(Records supplied Opens)

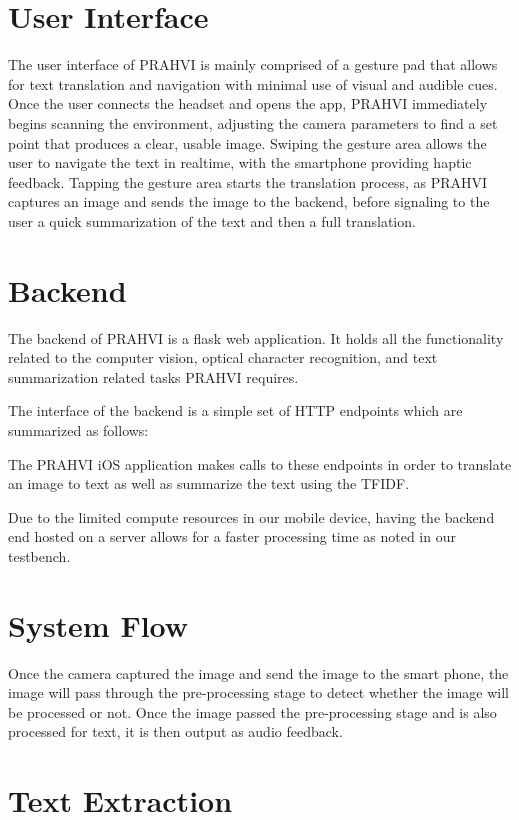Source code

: \section{User Interface}
The user interface of PRAHVI is mainly comprised of a gesture pad that allows for text translation and navigation with minimal use of visual and audible cues. Once the user connects the headset and opens the app, PRAHVI immediately begins scanning the environment, adjusting the camera parameters to find a set point that produces a clear, usable image. Swiping the gesture area allows the user to navigate the text in realtime, with the smartphone providing haptic feedback. Tapping the gesture area starts the translation process, as PRAHVI captures an image and sends the image to the backend, before signaling to the user a quick summarization of the text and then a full translation.

\section{Backend}
The backend of PRAHVI is a flask web application. It holds all the functionality related to the computer vision, optical character recognition, and text summarization related tasks PRAHVI requires.

The interface of the backend is a simple set of HTTP endpoints which are summarized as follows:


The PRAHVI iOS application makes calls to these endpoints in order to translate an image to text as well as summarize the text using the TFIDF.

Due to the limited compute resources in our mobile device, having the backend end hosted on a server allows for a faster processing time as noted in our testbench.


\section{System Flow}
Once the camera captured the image and send the image to the smart phone, the image will pass through the pre-processing stage to detect whether the image will be processed or not. Once the image passed the pre-processing stage and is also processed for text, it is then output as audio feedback.

\section{Text Extraction}
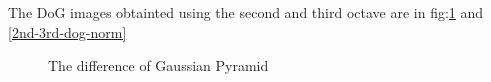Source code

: \documentclass[12pt]{article}
\newenvironment{QandA}
{
	\begin{enumerate}[label=\normalfont\arabic*.,leftmargin=2em,rightmargin=2em]\normalfont
	}
	{
	\end{enumerate}
}
\newenvironment{answered}{\setlength{\parindent}{1em}\par\normalfont}{}
\begin{document}
\begin{QandA}
\begin{answered}
The DoG images obtainted using the second and third octave are in fig:{\ref{2nd-3rd-dog} and \ref{2nd-3rd-dog-norm}}
\begin{figure}
		\centering
  			\caption{The difference of Gaussian Pyramid}
  		\label{2nd-3rd-dog}
\end{figure}
\begin{figure}
		\centering

\end{figure}
\end{answered}
\end{QandA}
\end{document}
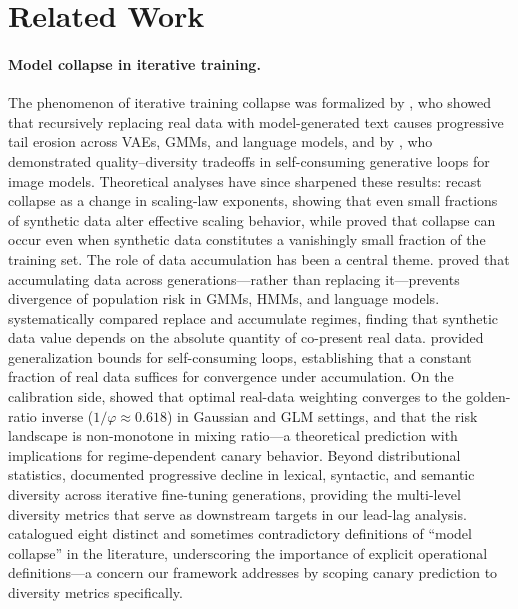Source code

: \section{Related Work}
\label{sec:related_work}

\paragraph{Model collapse in iterative training.}

The phenomenon of iterative training collapse was formalized by \citet{shumailov2024curse}, who showed that recursively replacing real data with model-generated text causes progressive tail erosion across VAEs, GMMs, and language models, and by \citet{alemohammad2024mad}, who demonstrated quality--diversity tradeoffs in self-consuming generative loops for image models.
Theoretical analyses have since sharpened these results: \citet{dohmatob2024tale} recast collapse as a change in scaling-law exponents, showing that even small fractions of synthetic data alter effective scaling behavior, while \citet{dohmatob2025strong} proved that collapse can occur even when synthetic data constitutes a vanishingly small fraction of the training set.
The role of data accumulation has been a central theme.
\citet{dey2024breaking} proved that accumulating data across generations---rather than replacing it---prevents divergence of population risk in GMMs, HMMs, and language models.
\citet{kazdan2025collapse} systematically compared replace and accumulate regimes, finding that synthetic data value depends on the absolute quantity of co-present real data.
\citet{fu2025selfconsuming} provided generalization bounds for self-consuming loops, establishing that a constant fraction of real data suffices for convergence under accumulation.
On the calibration side, \citet{he2025golden} showed that optimal real-data weighting converges to the golden-ratio inverse ($1/\varphi \approx 0.618$) in Gaussian and GLM settings, and that the risk landscape is non-monotone in mixing ratio---a theoretical prediction with implications for regime-dependent canary behavior.
Beyond distributional statistics, \citet{guo2024linguistic} documented progressive decline in lexical, syntactic, and semantic diversity across iterative fine-tuning generations, providing the multi-level diversity metrics that serve as downstream targets in our lead-lag analysis.
\citet{schaeffer2025position} catalogued eight distinct and sometimes contradictory definitions of ``model collapse'' in the literature, underscoring the importance of explicit operational definitions---a concern our framework addresses by scoping canary prediction to diversity metrics specifically.

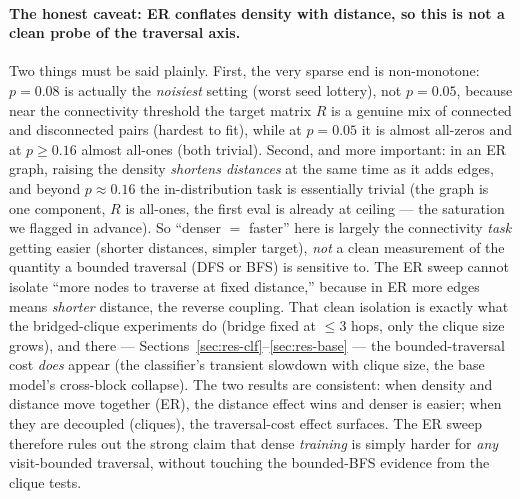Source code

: \documentclass[11pt,a4paper]{article}
\begin{document}
\paragraph{The honest caveat: ER conflates density with distance, so this is not a clean probe
of the traversal axis.} Two things must be said plainly. First, the very sparse end is
non-monotone: $p=0.08$ is actually the \emph{noisiest} setting (worst seed lottery), not
$p=0.05$, because near the connectivity threshold the target matrix $R$ is a genuine mix of
connected and disconnected pairs (hardest to fit), while at $p=0.05$ it is almost all-zeros and
at $p\ge0.16$ almost all-ones (both trivial). Second, and more important: in an ER graph,
raising the density \emph{shortens distances} at the same time as it adds edges, and beyond
$p\approx0.16$ the in-distribution task is essentially trivial (the graph is one component, $R$
is all-ones, the first eval is already at ceiling --- the saturation we flagged in advance). So
``denser $=$ faster'' here is largely the connectivity \emph{task} getting easier (shorter
distances, simpler target), \emph{not} a clean measurement of the quantity a bounded traversal
(DFS or BFS) is sensitive to.
The ER sweep cannot isolate ``more nodes to traverse at fixed distance,'' because in ER more
edges means \emph{shorter} distance, the reverse coupling. That clean isolation is exactly what
the bridged-clique experiments do (bridge fixed at $\le3$ hops, only the clique size grows), and
there --- Sections~\ref{sec:res-clf}--\ref{sec:res-base} --- the bounded-traversal cost
\emph{does} appear (the classifier's transient slowdown with clique size, the base model's
cross-block collapse). The two results are consistent: when density and distance move together
(ER), the distance effect wins and denser is easier; when they are decoupled (cliques), the
traversal-cost effect surfaces. The ER sweep therefore rules out the strong claim that dense
\emph{training} is simply harder for \emph{any} visit-bounded traversal, without touching the
bounded-BFS evidence from the clique tests.
\end{document}
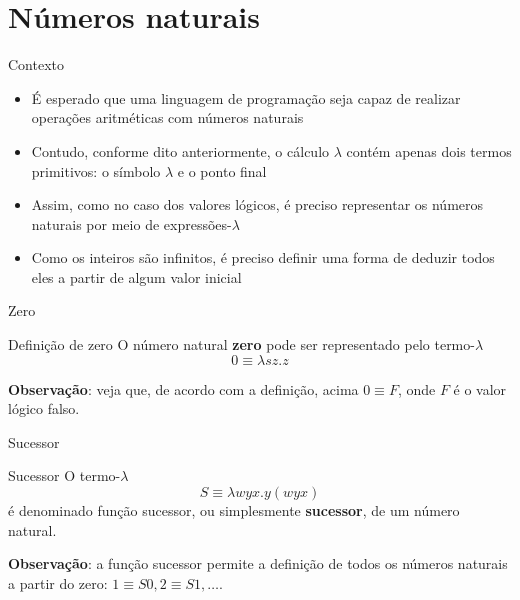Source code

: \section{Números naturais}

\begin{frame}[fragile]{Contexto}

    \begin{itemize}
        \item É esperado que uma linguagem de programação seja capaz de realizar operações
            aritméticas com números naturais

        \item Contudo, conforme dito anteriormente, o cálculo $\lambda$ contém apenas dois
            termos primitivos: o símbolo $\lambda$ e o ponto final

        \item Assim, como no caso dos valores lógicos, é preciso representar os números naturais
            por meio de expressões-$\lambda$

        \item Como os inteiros são infinitos, é preciso definir uma forma de deduzir todos eles
            a partir de algum valor inicial
    \end{itemize}

\end{frame}

\begin{frame}[fragile]{Zero}

    \begin{block}{Definição de zero}
        O número natural \textbf{zero} pode ser representado pelo termo-$\lambda$
        \[
            0 \equiv \lambda sz.z
        \]
    \end{block}

    \vspace{0.1in}

    \textbf{Observação}: veja que, de acordo com a definição, acima $0 \equiv F$, onde $F$ é o
        valor lógico falso.
\end{frame}

\begin{frame}[fragile]{Sucessor}

    \begin{block}{Sucessor}
        O termo-$\lambda$
        \[
            S \equiv \lambda wyx.y(wyx)
        \]
        é denominado função sucessor, ou simplesmente \textbf{sucessor}, de um número
        natural.
    \end{block}

    \vspace{0.2in}

    \textbf{Observação}: a função sucessor permite a definição de todos os números naturais 
        a partir do zero: $1\equiv S0, 2\equiv S1, \ldots$.
\end{frame}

(Records supplied Closes)

- What is being asked -
If a line contains the word "QandA", it counts; say how many such lines the records hold, and give only that number.

- Expected answer -
3